INTERIM GUIDANCE FOR MASS TRANSIT ADMINISTRATORS

Mass transit is critical for many Americans to commute to and from work and to access essential goods and services. This guidance provides considerations for mass transit administrators to maintain healthy business operations and a safe and healthy work environment for employees, while reducing the risk of COVID-19 spread for both employees and passengers. Administrators should follow applicable guidance from the CDC and Occupational Safety and Health Administration (OSHA) for reducing workplace exposure. All decisions about following these recommendations should be made in collaboration with local health officials and other State and local authorities who can help assess the current level of mitigation needed based on levels of COVID-19 community transmission and the capacities of the local public health and healthcare systems. CDC is releasing this interim guidance, laid out in a series of three steps, to inform a gradual scale up of activities towards pre-COVID-19 operating practices. The scope and nature of community mitigation suggested decreases from Step 1 to Step 3. Some amount of community mitigation is necessary across all steps until a vaccine or therapeutic drug becomes widely available. 

Resuming Full Service 

  • In all Steps: 
    • Adjust routes between areas experiencing different levels of transmission (between areas in different Steps), to the extent possible. 
    • Provide employees from higher transmission areas (earlier Step areas) telework and other options as feasible to eliminate travel to workplaces in lower transmission (later Step) areas and vice versa. 
    • Establish and maintain communication with State and local health officials to determine current mitigation levels in the communities served. Decisions about how and when to resume full service should be based on these levels. 
    • Follow CDC’s guidance on what bus transit operators, rail transit operators, transit maintenance workers, and transit station workers need to know about COVID-19. 
    • Consider assigning workers at high risk of severe illness duties that minimize their contact with passengers and other employees 
    • Conduct worksite hazard assessments to identify COVID-19 prevention strategies, such as appropriate use of cloth face coverings or personal protective equipment (PPE), and follow the prevention strategies.
  • Step 1: Restrict ridership to essential critical infrastructure workers in areas needing significant mitigation and maintain strict social distancing as much as possible. 
  • Step 2: Maintain social distancing between transit riders and employees as much as possible. 
  • Step 3: Encourage social distancing as much as possible. 

Safety Actions 

Promote healthy hygiene practices (Steps 1-3) 

  • Enforce everyday preventive actions such as hand washing, covering coughs and sneezes, and use of a cloth face covering by employees when around others, as safety permits.
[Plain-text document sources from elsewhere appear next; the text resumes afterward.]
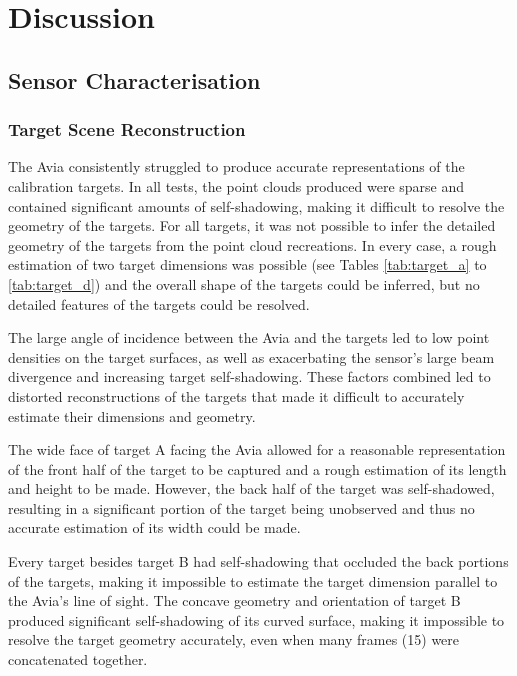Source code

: \chapter{Discussion}
\label{ch:discussion}
\section{Sensor Characterisation}
\label{sec:ch8.section1}

\subsection{Target Scene Reconstruction}
\label{subsec:ch8.section1.subsec1}

The Avia consistently struggled to produce accurate representations of the calibration targets. In all tests, the point clouds produced were sparse and contained significant amounts of self-shadowing, making it difficult to resolve the geometry of the targets. For all targets, it was not possible to infer the detailed geometry of the targets from the point cloud recreations. In every case, a rough estimation of two target dimensions was possible (see Tables \ref{tab:target_a} to \ref{tab:target_d}) and the overall shape of the targets could be inferred, but no detailed features of the targets could be resolved.

The large angle of incidence between the Avia and the targets led to low point densities on the target surfaces, as well as exacerbating the sensor's large beam divergence and increasing target self-shadowing. These factors combined led to distorted reconstructions of the targets that made it difficult to accurately estimate their dimensions and geometry.

The wide face of target A facing the Avia allowed for a reasonable representation of the front half of the target to be captured and a rough estimation of its length and height to be made. However, the back half of the target was self-shadowed, resulting in a significant portion of the target being unobserved and thus no accurate estimation of its width could be made. 

Every target besides target B had self-shadowing that occluded the back portions of the targets, making it impossible to estimate the target dimension parallel to the Avia's line of sight. The concave geometry and orientation of target B produced significant self-shadowing of its curved surface, making it impossible to resolve the target geometry accurately, even when many frames (15) were concatenated together. 

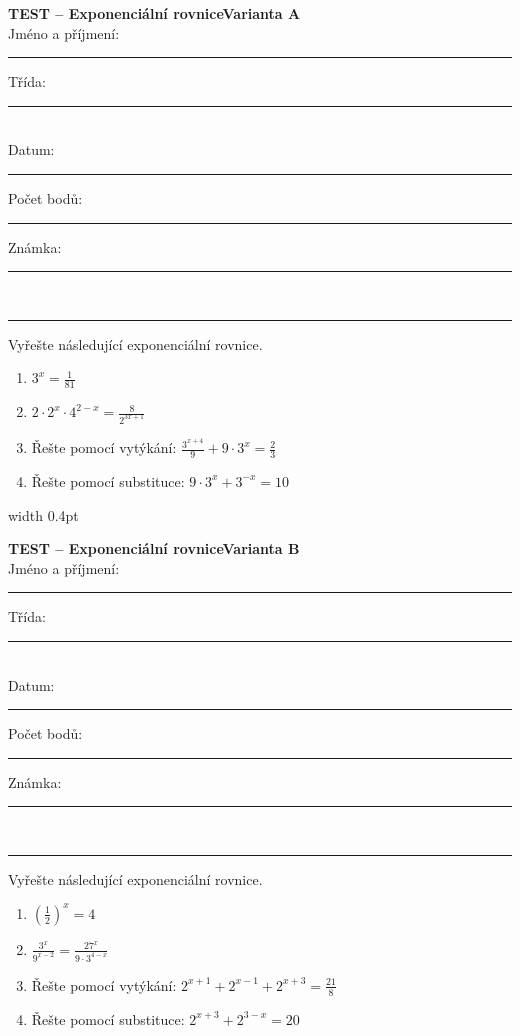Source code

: \documentclass[a4paper,10pt,landscape]{article}
\newcommand{\TestTitle}{Exponenciální rovnice}
\newcommand{\TestHeader}[1]{%
    {\bfseries TEST -- \TestTitle}\hfill{\bfseries Varianta #1}\\[2mm]
    Jméno a příjmení: \rule{4.5cm}{0.4pt}\hfill Třída: \rule{1.5cm}{0.4pt}\\[2mm]
    Datum: \rule{2.4cm}{0.4pt}\hfill Počet bodů: \rule{1.4cm}{0.4pt}\hfill Známka: \rule{1.4cm}{0.4pt}\\[1mm]
    \hrule\vspace{3mm}
}
\newcommand{\AnswerSpace}[1]{\vspace{#1}}
\begin{document}
\noindent
\begin{minipage}[t]{0.48\textwidth}
    \small
    \TestHeader{A}

    Vyřešte následující exponenciální rovnice.
    \begin{enumerate}
        \item $\displaystyle 3^x=\frac{1}{81}$
        \AnswerSpace{18mm}
        \item $\displaystyle 2\cdot 2^x\cdot 4^{2-x}=\frac{8}{2^{3x+1}}$
        \AnswerSpace{24mm}
        \item Řešte pomocí vytýkání:
        $\displaystyle \frac{3^{x+4}}{9}+9\cdot 3^x=\frac{2}{3}$
        \AnswerSpace{30mm}
        \item Řešte pomocí substituce:
        $\displaystyle 9\cdot 3^x+3^{-x}=10$
        \AnswerSpace{34mm}
    \end{enumerate}
\end{minipage}%
\hfill\vrule width 0.4pt\hfill
\begin{minipage}[t]{0.48\textwidth}
    \small
    \TestHeader{B}

    Vyřešte následující exponenciální rovnice.
    \begin{enumerate}
        \item $\displaystyle \left(\frac{1}{2}\right)^x=4$
        \AnswerSpace{18mm}
        \item $\displaystyle \frac{3^x}{9^{x-2}}=\frac{27^x}{9\cdot 3^{4-x}}$
        \AnswerSpace{24mm}
        \item Řešte pomocí vytýkání:
        $\displaystyle 2^{x+1}+2^{x-1}+2^{x+3}=\frac{21}{8}$
        \AnswerSpace{30mm}
        \item Řešte pomocí substituce:
        $\displaystyle 2^{x+3}+2^{3-x}=20$
        \AnswerSpace{34mm}
    \end{enumerate}
\end{minipage}
\end{document}
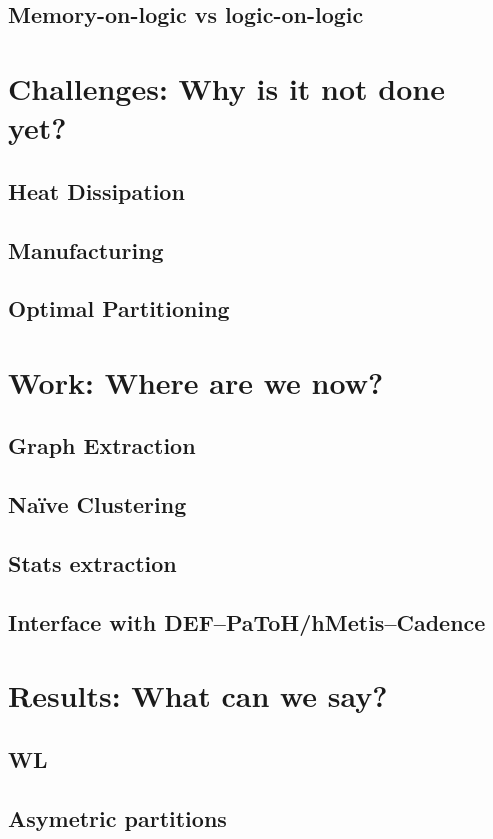 \documentclass[12pt,a4paper]{article}
\theoremstyle{customdef}
\begin{document}
\subsection{Memory-on-logic vs logic-on-logic}


\section{Challenges: Why is it not done yet?}
\subsection{Heat Dissipation}
\subsection{Manufacturing}
\subsection{Optimal Partitioning}


\section{Work: Where are we now?}
\subsection{Graph Extraction}
\subsection{Naïve Clustering}
\subsection{Stats extraction}
\subsection{Interface with DEF--PaToH/hMetis--Cadence}


\section{Results: What can we say?}
\subsection{WL}
\subsection{Asymetric partitions}
\end{document}
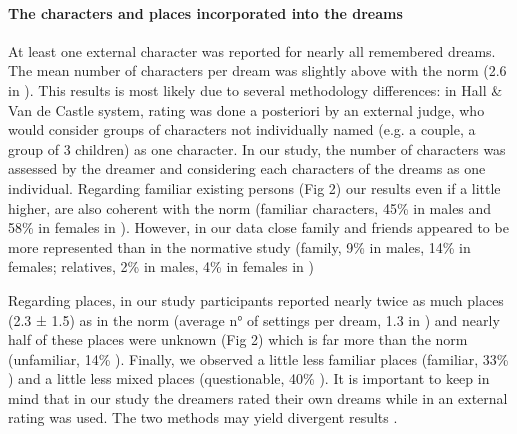 \paragraph{The characters and places incorporated into the dreams}

At least one external character was reported for nearly all remembered dreams. The mean number of characters per dream was slightly above with the norm (2.6 in \citealp{hall_content_1966}). This results is most likely due to several methodology differences: in Hall \& Van de Castle system, rating was done a posteriori by an external judge, who would consider groups of characters not individually named (e.g. a couple, a group of 3 children) as one character. In our study, the number of characters was assessed by the dreamer and considering each characters of the dreams as one individual. Regarding familiar existing persons (Fig 2) our results even if a little higher, are also coherent with the norm (familiar characters, 45\% in males and 58\% in females in \citealp{hall_content_1966}). However, in our data close family and friends appeared to be more represented than in the normative study (family, 9\% in males, 14\% in females; relatives, 2\% in males, 4\% in females in \citealp{hall_content_1966})

Regarding places, in our study participants reported nearly twice as much places (2.3 ± 1.5) as in the norm (average n° of settings per dream, 1.3 in \citealp{hall_content_1966}) and nearly half of these places were unknown (Fig 2) which is far more than the norm (unfamiliar, 14\% \citealp{hall_content_1966}). Finally, we observed a little less familiar places (familiar, 33\% \citealp{hall_content_1966}) and a little less mixed places (questionable, 40\% \citealp{hall_content_1966}). It is important to keep in mind that in our study the dreamers rated their own dreams while in \citet{hall_content_1966} an external rating was used. The two methods may yield divergent results \citep{sikka_i_2014}.
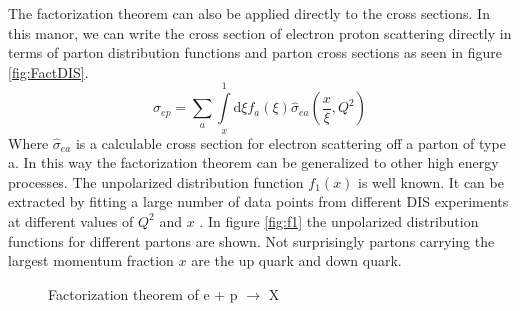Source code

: \documentclass[abstract = on,listof=totoc, bibliography=totoc]{scrreprt}
\begin{document}
The factorization theorem can also be applied directly to the cross sections. In this manor, we can write the cross section of electron proton scattering directly in terms of parton distribution functions and parton cross sections as seen in figure \ref{fig:FactDIS}.
\begin{equation}
\sigma_{ep} = \sum\limits_a \int\limits_x^1 \text{d}\xi f_a(\xi) \hat{\sigma}_{ea}\left(\frac{x}{\xi},Q^2\right)
\end{equation}
Where $\hat{\sigma}_{ea}$ is a calculable cross section for electron scattering off a parton of type a. In this way the factorization theorem can be generalized to other high energy processes.\cite{factorization}
The unpolarized distribution function $f_1(x)$ is well known. It can be extracted by fitting a large number of data points from different DIS experiments at different values of $Q^2$ and $x$ \cite{unpolDisFuncPic}. In figure \ref{fig:f1} the unpolarized distribution functions for different partons are shown. Not surprisingly partons carrying the largest momentum fraction $x$ are the up quark and down quark. 
\begin{figure}[!tbp]
  \centering
  \hfill
  \caption{Factorization theorem of e + p $\rightarrow$ X}
\end{figure}
\end{document}
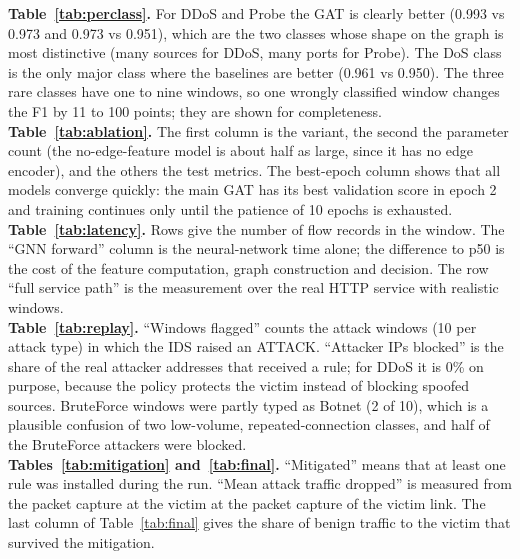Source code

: \textbf{Table~\ref{tab:perclass}.} For DDoS and Probe the GAT is clearly better (0.993 vs 0.973 and 0.973 vs 0.951), which are the two classes whose shape on the graph is most distinctive (many sources for DDoS, many ports for Probe). The DoS class is the only major class where the baselines are better (0.961 vs 0.950). The three rare classes have one to nine windows, so one wrongly classified window changes the F1 by 11 to 100 points; they are shown for completeness.\\

\textbf{Table~\ref{tab:ablation}.} The first column is the variant, the second the parameter count (the no-edge-feature model is about half as large, since it has no edge encoder), and the others the test metrics. The best-epoch column shows that all models converge quickly: the main GAT has its best validation score in epoch 2 and training continues only until the patience of 10 epochs is exhausted.\\

\textbf{Table~\ref{tab:latency}.} Rows give the number of flow records in the window. The ``GNN forward'' column is the neural-network time alone; the difference to p50 is the cost of the feature computation, graph construction and decision. The row ``full service path'' is the measurement over the real HTTP service with realistic windows.\\

\textbf{Table~\ref{tab:replay}.} ``Windows flagged'' counts the attack windows (10 per attack type) in which the IDS raised an ATTACK. ``Attacker IPs blocked'' is the share of the real attacker addresses that received a rule; for DDoS it is 0\% on purpose, because the policy protects the victim instead of blocking spoofed sources. BruteForce windows were partly typed as Botnet (2 of 10), which is a plausible confusion of two low-volume, repeated-connection classes, and half of the BruteForce attackers were blocked.\\

\textbf{Tables~\ref{tab:mitigation} and~\ref{tab:final}.} ``Mitigated'' means that at least one rule was installed during the run. ``Mean attack traffic dropped'' is measured from the packet capture at the victim at the packet capture of the victim link. The last column of Table~\ref{tab:final} gives the share of benign traffic to the victim that survived the mitigation.

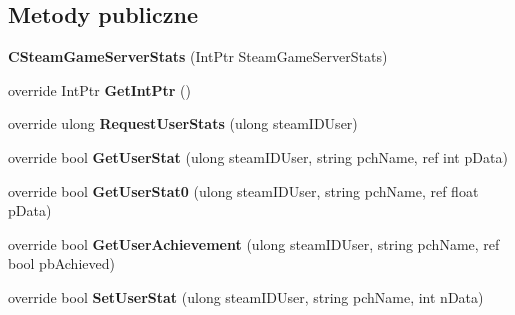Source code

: \subsection*{Metody publiczne}
\begin{DoxyCompactItemize}
\item 
\mbox{\label{class_valve_1_1_steamworks_1_1_c_steam_game_server_stats_aad5ac1457963d0e184cab80ad55b4273}} 
{\bfseries C\+Steam\+Game\+Server\+Stats} (Int\+Ptr Steam\+Game\+Server\+Stats)
\item 
\mbox{\label{class_valve_1_1_steamworks_1_1_c_steam_game_server_stats_a453c1afef643d8914f41c4e86603a1f2}} 
override Int\+Ptr {\bfseries Get\+Int\+Ptr} ()
\item 
\mbox{\label{class_valve_1_1_steamworks_1_1_c_steam_game_server_stats_af71a39cd95e5dc12170e61698192a9cd}} 
override ulong {\bfseries Request\+User\+Stats} (ulong steam\+I\+D\+User)
\item 
\mbox{\label{class_valve_1_1_steamworks_1_1_c_steam_game_server_stats_a94233f56bfd2d841e67f54def4ac93ec}} 
override bool {\bfseries Get\+User\+Stat} (ulong steam\+I\+D\+User, string pch\+Name, ref int p\+Data)
\item 
\mbox{\label{class_valve_1_1_steamworks_1_1_c_steam_game_server_stats_a517475fc719ffdac567ec178280e693e}} 
override bool {\bfseries Get\+User\+Stat0} (ulong steam\+I\+D\+User, string pch\+Name, ref float p\+Data)
\item 
\mbox{\label{class_valve_1_1_steamworks_1_1_c_steam_game_server_stats_a653fc79c9a639912efb0b320e77005f4}} 
override bool {\bfseries Get\+User\+Achievement} (ulong steam\+I\+D\+User, string pch\+Name, ref bool pb\+Achieved)
\item 
\mbox{\label{class_valve_1_1_steamworks_1_1_c_steam_game_server_stats_a09249b441e9bb48acb290f1c858a0a19}} 
override bool {\bfseries Set\+User\+Stat} (ulong steam\+I\+D\+User, string pch\+Name, int n\+Data)

\end{DoxyCompactItemize}
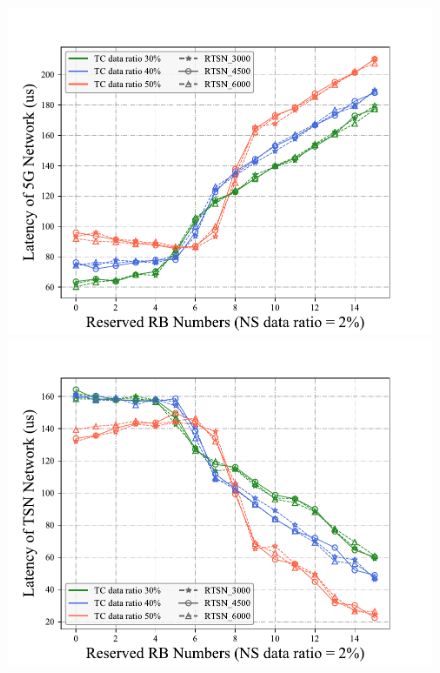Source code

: \documentclass{SCIS2021}
\begin{document}
\begin{figure}[t]
{\begin{minipage}[b]{0.33\textwidth}
				\includegraphics[width=1\textwidth]{t_5G_TC.pdf} \\
				\includegraphics[width=1\textwidth]{t_TSN_TC.pdf}
			\end{minipage}
		\hspace{-0.02\textwidth}
		}
\end{figure}
\end{document}
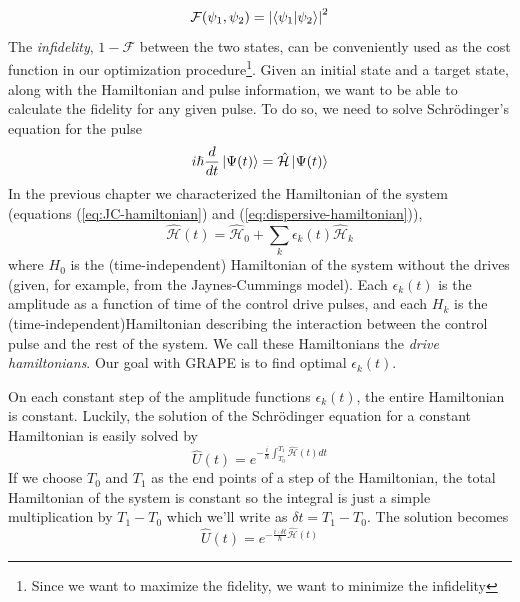 \begin{equation} \label{def:fid}
\mathcal{F} (\psi_1, \psi_2) = \abs{\braket{\psi_1}{\psi_2}}^2
\end{equation}
The \textit{infidelity}, $1 - \mathcal{F}$ between the two states, can be conveniently used as the cost function in our optimization procedure\footnote{Since we want to maximize the fidelity, we want to minimize the infidelity}. Given an initial state and a target state, along with the Hamiltonian and pulse information, we want to be able to calculate the fidelity for any given pulse. To do so, we need to solve Schr\"{o}dinger's equation for the pulse
\begin{equation}
i\hslash\frac{d}{dt}\ket{\Psi (t)} = \hat{\mathcal{H}}\ket{\Psi (t)}
\end{equation}
In the previous chapter we characterized the Hamiltonian of the system (equations (\ref{eq:JC-hamiltonian}) and (\ref{eq:dispersive-hamiltonian})),
\begin{equation} \label{eq:hamiltonianl_form}
\hat{\mathcal{H}} (t) = \hat{\mathcal{H}}_0 + \sum_k{\epsilon_k (t) \hat{\mathcal{H}}_k} %
\end{equation}
where $H_0$ is the (time-independent) Hamiltonian of the system without the drives (given, for example, from the Jaynes-Cummings model). Each $\epsilon_k (t)$ is the amplitude as a function of time of the control drive pulses, and each $H_k$ is the (time-independent)Hamiltonian describing the interaction between the control pulse and the rest of the system. We call these Hamiltonians the \textit{drive hamiltonians}. Our goal with GRAPE is to find optimal $\epsilon_k (t)$.

On each constant step of the amplitude functions $\epsilon_k (t)$, the entire Hamiltonian is constant. Luckily, the solution of the Schr\"{o}dinger equation for a constant Hamiltonian is easily solved by
\begin{equation}
\hat{U} (t) = e^{-\frac{i}{\hslash}\int_{T_0}^{T_1}\hat{\mathcal{H}} (t)dt}
\end{equation}
If we choose $T_0$ and $T_1$ as the end points of a step of the Hamiltonian, the total Hamiltonian of the system is constant so the integral is just a simple multiplication by $T_1-T_0$ which we'll write as $\delta t = T_1 - T_0$. The solution becomes
\begin{equation}
\hat{U} (t) = e^{-\frac{i\cdot \delta t}{\hslash}\hat{\mathcal{H}} (t)}
\end{equation}

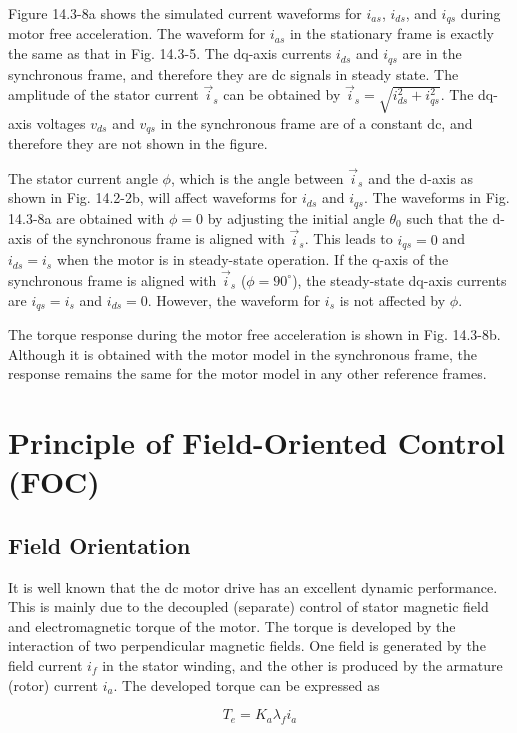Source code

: \documentclass[letterpaper,12pt]{article}
\begin{document}
Figure 14.3-8a shows the simulated current waveforms for $i_{as}$, $i_{ds}$, and $i_{qs}$ during motor free acceleration. The waveform for $i_{as}$ in the stationary frame is exactly the same as that in Fig. 14.3-5. The dq-axis currents $i_{ds}$ and $i_{qs}$ are in the synchronous frame, and therefore they are dc signals in steady state. The amplitude of the stator current $\vec{i}_s$ can be obtained by $\vec{i}_s = \sqrt{i_{ds}^2 + i_{qs}^2}$. The dq-axis voltages $v_{ds}$ and $v_{qs}$ in the synchronous frame are of a constant dc, and therefore they are not shown in the figure.

The stator current angle $\phi$, which is the angle between $\vec{i}_s$ and the d-axis as shown in Fig. 14.2-2b, will affect waveforms for $i_{ds}$ and $i_{qs}$. The waveforms in Fig. 14.3-8a are obtained with $\phi = 0$ by adjusting the initial angle $\theta_0$ such that the d-axis of the synchronous frame is aligned with $\vec{i}_s$. This leads to $i_{qs} = 0$ and $i_{ds} = i_s$ when the motor is in steady-state operation. If the q-axis of the synchronous frame is aligned with $\vec{i}_s$ ($\phi = 90^\circ$), the steady-state dq-axis currents are $i_{qs} = i_s$ and $i_{ds} = 0$. However, the waveform for $i_s$ is not affected by $\phi$.

The torque response during the motor free acceleration is shown in Fig. 14.3-8b. Although it is obtained with the motor model in the synchronous frame, the response remains the same for the motor model in any other reference frames.

\clearpage
\section{Principle of Field-Oriented Control (FOC)}

\subsection{Field Orientation}

It is well known that the dc motor drive has an excellent dynamic performance. This is mainly due to the decoupled (separate) control of stator magnetic field and electromagnetic torque of the motor. The torque is developed by the interaction of two perpendicular magnetic fields. One field is generated by the field current $i_f$ in the stator winding, and the other is produced by the armature (rotor) current $i_a$. The developed torque can be expressed as

\begin{equation}
T_e = K_a \lambda_f i_a \tag{14.4-1}
\end{equation}
\end{document}

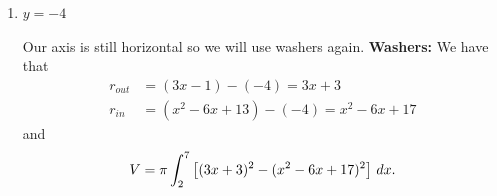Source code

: \documentclass[noinstructornotes]{ximera}
\begin{document}
\begin{problem}
\begin{enumerate}
\begin{freeResponse}
		
		
		\end{freeResponse}
		
		
		
		\item  $y=-4$  
		\begin{freeResponse}
		Our axis is still horizontal so we will use washers again. 
		{\bf Washers: }
		We have that
			\begin{align*}
			r_{out} &= (3x-1) - (-4) = 3x + 3 \\
			r_{in} &= (x^2 - 6x +13) - (-4) = x^2 - 6x + 17
			\end{align*}
		and
			\[
			V = \pi \int_2^7 \left[ (3x+3)^2 - (x^2-6x+17)^2 \right] \,d x.
			\]
		

\end{freeResponse}
\end{enumerate}
\end{problem}
\end{document}
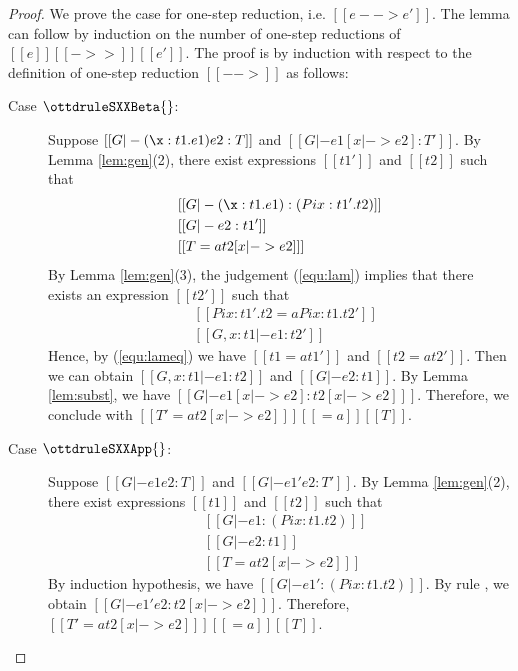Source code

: \begin{proof}
    We prove the case for one-step reduction, i.e. $[[e --> e']]$. The lemma can follow by induction on the number of one-step reductions of $[[e]] [[->>]] [[e']]$.
    The proof is by induction with respect to the definition of one-step reduction $[[-->]]$ as follows:
    \begin{description}
        \item[Case $\ottdruleSXXBeta{}$:] $\quad$ \\
        Suppose $[[G |- (\x:t1.e1)e2 :T]]$ and $[[G |- e1 [x |-> e2] :T']]$. By Lemma \ref{lem:gen}(2), there exist expressions $[[t1']]$ and $[[t2]]$ such that 
        \begin{align}
            &[[G |- (\x:t1.e1):(Pi x:t1'.t2)]] \label{equ:lam} \\
            &[[G |- e2:t1']] \nonumber \\
            &[[T =a t2 [x |-> e2] ]] \nonumber
        \end{align}
        By Lemma \ref{lem:gen}(3), the judgement (\ref{equ:lam}) implies that there exists an expression $[[t2']]$ such that
        \begin{align}
            &[[Pi x:t1'.t2 =a Pi x:t1.t2']] \label{equ:lameq}\\
            &[[G, x:t1 |- e1:t2']] \nonumber
        \end{align}
        Hence, by (\ref{equ:lameq}) we have $[[t1 =a t1']]$ and $[[t2 =a t2']]$. Then we can obtain $[[G, x:t1 |- e1:t2]]$ and $[[G |- e2:t1]]$. By Lemma \ref{lem:subst}, we have $[[G |- e1[x |-> e2] : t2[x |-> e2] ]]$. Therefore, we conclude with $[[T' =a t2[x |-> e2] ]] [[=a]] [[T]]$.
        
        \item[Case $\ottdruleSXXApp{}$:] $\quad$ \\
        Suppose $[[G |- e1 e2 :T]]$ and $[[G |- e1' e2 :T']]$. By Lemma \ref{lem:gen}(2), there exist expressions $[[t1]]$ and $[[t2]]$ such that 
        \begin{align*}
            &[[G |- e1:(Pi x:t1.t2)]] \\
            &[[G |- e2:t1]]\\
            &[[T =a t2 [x |-> e2] ]]
        \end{align*}
        By induction hypothesis, we have $[[G |- e1':(Pi x:t1.t2)]]$. By rule , we obtain $[[G |- e1' e2 : t2[x |-> e2] ]]$. Therefore, $[[T' =a t2[x |-> e2] ]] [[=a]] [[T]]$.
        

\end{description}
\end{proof}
Provide employees with appropriate personal protective equipment as necessary and as available. Communicate with the public about the importance of hygiene, covering coughs and sneezes, and using cloth face coverings while using mass transportations, including posting signs in transit stations and vehicles on how to stop the spread of COVID-19, properly wash hands, promote everyday protective measures, and properly wear a face covering
  • Ensure adequate supplies to support healthy hygiene behaviors for transit operators, employees, and passengers in stations, including soap, hand sanitizer with at least 60 percent alcohol, paper towels, tissues, and no-touch trash cans. 
  • Post signs on how to stop the spread of COVID-19 properly wash hands, promote everyday protective measures, and properly wear a face covering. 

Intensify cleaning, disinfection, and ventilation (Steps 1-3) 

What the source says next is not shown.